American shale surge remains an intractable problem for OPEC

Bloomberg

In front of the Petroleum Club of Midland, Texas — capital of the booming Permian shale region — an electronic display flashes two crucial pieces of information: the oil price and the number of drilling rigs. For the past year, both figures have been climbing as OPEC oil production cuts led to higher prices, spurring added drilling activity in the US.
But the rise in the latter inevitably threatens the former. With the number of rigs up almost a third over the last year, US production has surged above 10 million barrels a day, surpassing the all-time high set in 1970. That, in turn, puts downward pressure on crude prices, disrupting OPEC’s plans. And a lot more shale oil is coming, both in 2018 and beyond, executives and traders said.
“At current prices, the market is incentivising US shale companies to produce more,” said David Garza, a veteran oil executive who runs the Houston office of energy trading house Gunvor Group Ltd.
The Organization of Petroleum Exporting Countries has been struggling with US shale for almost a decade now. For the first few years, it downplayed the production as a mere blip. Then, in 2014, with the market oversupplied, it decided to fight head-on, opening the spigots and sending oil prices to below $30 a barrel in a war of attrition. After a two-year pump-at-will period, OPEC blinked first and cut production in 2016 in an effort to revive prices.
“Shale oil, I don’t know how we are going to live together,” former OPEC Secretary General Abdalla Salem El-Badri told US oilmen in 2016. After downplaying and then attacking, OPEC has spent the last year making nice with its US shale adversaries, in an effort to understand the magnitude of the problem and perhaps convince the rival producers to show restraint.

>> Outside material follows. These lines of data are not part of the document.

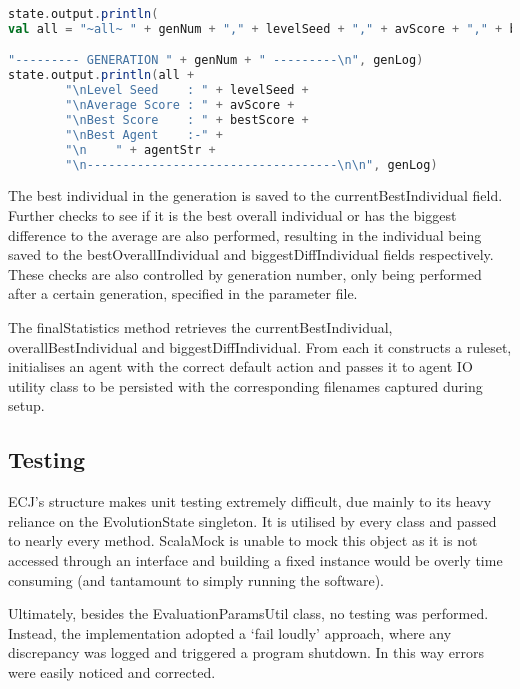 \begin{minipage}{0.9\linewidth}
\centering
\begin{lstlisting}[language=scala]
state.output.println(
val all = "~all~ " + genNum + "," + levelSeed + "," + avScore + "," + bestScore

"--------- GENERATION " + genNum + " ---------\n", genLog)
state.output.println(all + 
        "\nLevel Seed    : " + levelSeed + 
        "\nAverage Score : " + avScore + 
        "\nBest Score    : " + bestScore + 
        "\nBest Agent    :-" +
        "\n    " + agentStr + 
        "\n-----------------------------------\n\n", genLog)
\end{lstlisting}
\end{minipage}
 
The best individual in the generation is saved to the currentBestIndividual field. Further checks to see if it is the best overall individual or has the biggest difference to the average are also performed, resulting in the individual being saved to the bestOverallIndividual and biggestDiffIndividual fields respectively. These checks are also controlled by generation number, only being performed after a certain generation, specified in the parameter file.

The finalStatistics method retrieves the current\-Best\-Individual, overall\-Best\-Individual and biggest\-Diff\-Individual. From each it constructs a ruleset, initialises an agent with the correct default action and passes it to agent IO utility class to be persisted with the corresponding filenames captured during setup.



\subsection{Testing}
\label{subsec:learntest}

ECJ's structure makes unit testing extremely difficult, due mainly to its heavy reliance on the EvolutionState singleton. It is utilised by every class and passed to nearly every method. ScalaMock is unable to mock this object as it is not accessed through an interface and building a fixed instance would be overly time consuming (and tantamount to simply running the software).

Ultimately, besides the EvaluationParamsUtil class, no testing was performed. Instead, the implementation adopted a `fail loudly' approach, where any discrepancy was logged and triggered a program shutdown. In this way errors were easily noticed and corrected.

But despite dinner invitations and behind-closed-doors conversations, shale continues to increase output and grab market share. Rising global oil demand has so far absorbed the extra US crude barrels, limiting the impact on prices. But for the cartel, shale remains as intractable as in the past. “OPEC is struggling to understand shale,” said Daniel Yergin, the oil historian and vice-chairman of consultant IHS Markit Ltd.
In part, OPEC created its own nemesis. After it flooded the market in 2014, oil prices crashed, forcing shale producers to reshape themselves into fitter, leaner and faster versions that can thrive with oil at $50 a barrel. As oil prices recovered, so did drilling.
A year ago, Mohammad Barkindo, the current OPEC secretary-general, invited his shale rivals for dinner in Houston during the annual CERAWeek industry conference. It was a first-of-its-kind event and both sides exchanged pleasantries. But if anyone expected that shale would help the cartel, it’s now clear that US oil barons are fine with remaining free riders as OPEC seeks to instill market discipline. Since the salad-and-chicken dinner last March, US output has risen roughly 1.1 million barrels a day — the equivalent of OPEC member Libya.
Barkindo plans to meet his shale frenemies again for dinner during CERAWeek, which beings on Monday and gathers thousands of oil executives, traders, bankers and investors in Houston. “One of the lessons learned from this oil-price cycle is that as producers we are all in the same boat,” he said in an interview.
Others inside OPEC are sounding exasperated as the resurgence in shale output could force the cartel to prolong its output cuts beyond the end of 2018. Energy minister of one of the OPEC members, believes shale producers should show gratitude. “If you are a shale oil producer, who brought you back? It was OPEC,” he said at a recent industry conference in London. “Without OPEC there’d be chaos in the market.”
In Houston, it’s unlikely shale producers will bow to OPEC. Instead, more discipline may come from pressure brought by company shareholders. Investors, tired of losses, are demanding shale companies focus on returns, rather than just growth. Moreover, the boom is hitting natural limits: drilling costs are rising, pipeline capacity is limited, and workers are more expensive.